Further, one or more embodiments can relate to a device or an apparatus for performing the foregoing operations. The apparatus can be specially constructed for specific required purposes, or it can be a generic computer system comprising one or more general purpose processors (e.g., Intel or AMD x86 processors) selectively activated or configured by program code stored in the computer system. In particular, various generic computer systems may be used with computer programs written in accordance with the teachings herein, or it may be more convenient to construct a more specialized apparatus to perform the required operations. The various embodiments described herein can be practiced with other computer system configurations including handheld devices, microprocessor systems, microprocessor-based or programmable consumer electronics, minicomputers, mainframe computers, and the like.

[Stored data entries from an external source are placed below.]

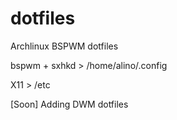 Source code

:# dotfiles
Archlinux BSPWM dotfiles

bspwm + sxhkd > /home/alino/.config

X11 > /etc

[Soon] Adding DWM dotfiles
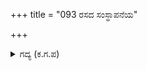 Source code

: +++
title = "093 ರಸದ ಸಂಸ್ಥಾಪನೆಯ"

+++

<details><summary>ಗದ್ಯ (ಕ.ಗ.ಪ) </summary>

93. ರಂಭೆಯೇ ಮೊದಲಾದ ನರ್ತಕಿಯರು ರಸ-ಭಾವಗಳಿಂದ ಕೂಡಿದ ಹಸ್ತಾಭಿನಯ, ನೇತ್ರಚಲನೆ, ಸಾತ್ವಿಕವಾದ ಆಂಗಿಕಾಭಿನಯ, ಸಮ-ವಿಷಮ ಕರಣಗಳು, ಲಾಸ್ಯ-ತಾಂಡವದ ನಾಟ್ಯ ಕಲಾಪ ಮುಂತಾದವುಗಳನ್ನು ವಿನೂತನವಾಗಿ ಮಾಡಿತೋರಿಸಿದರು.
</details>

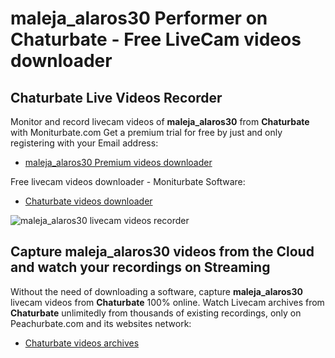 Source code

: # maleja_alaros30 Performer on Chaturbate - Free LiveCam videos downloader

## Chaturbate Live Videos Recorder

Monitor and record livecam videos of **maleja_alaros30** from **Chaturbate** with Moniturbate.com
Get a premium trial for free by just and only registering with your Email address:
* [maleja_alaros30 Premium videos downloader](https://moniturbate.com/request-demo-licence-key.html)

Free livecam videos downloader - Moniturbate Software:
* [Chaturbate videos downloader](https://moniturbate.com/moniturbate-download-software.html)

![maleja_alaros30 livecam videos recorder](https://peachurnet.com/templates/moniturbate-software.png)


## Capture maleja_alaros30 videos from the Cloud and watch your recordings on Streaming

Without the need of downloading a software, capture **maleja_alaros30** livecam videos from **Chaturbate** 100% online.
Watch Livecam archives from **Chaturbate** unlimitedly from thousands of existing recordings, only on Peachurbate.com and its websites network:
* [Chaturbate videos archives](https://peachurnet.com/)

Yet further, one or more embodiments can be implemented as one or more computer programs or as one or more computer program modules embodied in one or more non-transitory computer readable storage media. The term non-transitory computer readable storage medium refers to any storage device, based on any existing or subsequently developed technology, that can store data and/or computer programs in a non-transitory state for access by a computer system. Examples of non-transitory computer readable media include a hard drive, network attached storage (NAS), read-only memory, random-access memory, flash-based nonvolatile memory (e.g., a flash memory card or a solid state disk), persistent memory, NVMe device, a CD (Compact Disc) (e.g., CD-ROM, CD-R, CD-RW, etc.), a DVD (Digital Versatile Disc), a magnetic tape, and other optical and non-optical data storage devices. The non-transitory computer readable media can also be distributed over a network coupled computer system so that the computer readable code is stored and executed in a distributed fashion.
Finally, boundaries between various components, operations, and data stores are somewhat arbitrary, and particular operations are illustrated in the context of specific illustrative configurations. Other allocations of functionality are envisioned and may fall within the scope of the invention(s). In general, structures and functionality presented as separate components in exemplary configurations can be implemented as a combined structure or component. Similarly, structures and functionality presented as a single component can be implemented as separate components.
As used in the description herein and throughout the claims that follow, “a,” “an,” and “the” includes plural references unless the context clearly dictates otherwise. Also, as used in the description herein and throughout the claims that follow, the meaning of “in” includes “in” and “on” unless the context clearly dictates otherwise.
The above description illustrates various embodiments along with examples of how aspects of particular embodiments may be implemented. These examples and embodiments should not be deemed to be the only embodiments and are presented to illustrate the flexibility and advantages of particular embodiments as defined by the following claims. Other arrangements, embodiments, implementations, and equivalents can be employed without departing from the scope hereof as defined by the claims.